Wageningen zoekt het tot op de bodem uit

Kunstmatige nanodeeltjes vormen geen factor van betekenis bij de verontreiniging van waterbodems. Het aantal natuurlijke nanodeeltjes in het slib is voorlopig nog een factor 10.000 groter, zo melden Wageningse onderzoekers in het tijdschrift 'Environmental Pollution'.

De ‘natuurlijke’ nanodeeltjes zijn voornamelijk roetdeeltjes, afkomstig van (bos-)branden. Dekunstmatige zijn bijvoorbeeld roet uit verbrandingsmotoren en cosmetica-ingrediënten.

Samen met collega’s van Duke University (VS) en het Zwitserse fedeale testlab Empa verzamelden de Wageningers eerder gemeten concentraties in oppervlaktewater, en berekeningen van de huidige uitstoot van nanodeeltjes. Daaruit voorspelden ze de bezinking in meren, en daaruit volgde weer een schatting van de concentratie in het slib.

De concentraties van ‘natuurlijk’ roet in waterbodems waren al bekend, en die blijken zelfs in een ‘worst case’ scenario dus een factor 10.000 boven de kunstmatige toevoer te liggen. In een realistischer scenario komt het verschil zelfs uit op 1:10.000.000. Het risico dat er nu ineens ook extra nano-ophopingen in waterpissebedden of watervlooien ontstaan, zou dus eveneens bijzonder klein moeten zijn.

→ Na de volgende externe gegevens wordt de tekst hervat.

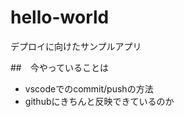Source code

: <!-- 以下、好きなように加筆・修正してください。 -->
# hello-world

デプロイに向けたサンプルアプリ

##　今やっていることは
- vscodeでのcommit/pushの方法
- githubにきちんと反映できているのか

De kop ‘Aandeel kunstmatige nanodeeltjes in milieu verwaarloosbaar’ die Wageningen Universiteit boven het persbericht meent te moeten zetten, is intussen enigszins aanvechtbaar. En dat is nog voorzichtig uitgedrukt. Vrijwel iedereen is het er immers over eens dat nanodeeltjes in de lucht een veel groter gevaar vormen, en dáár is in dit onderzoek helemaal niet naar gekeken.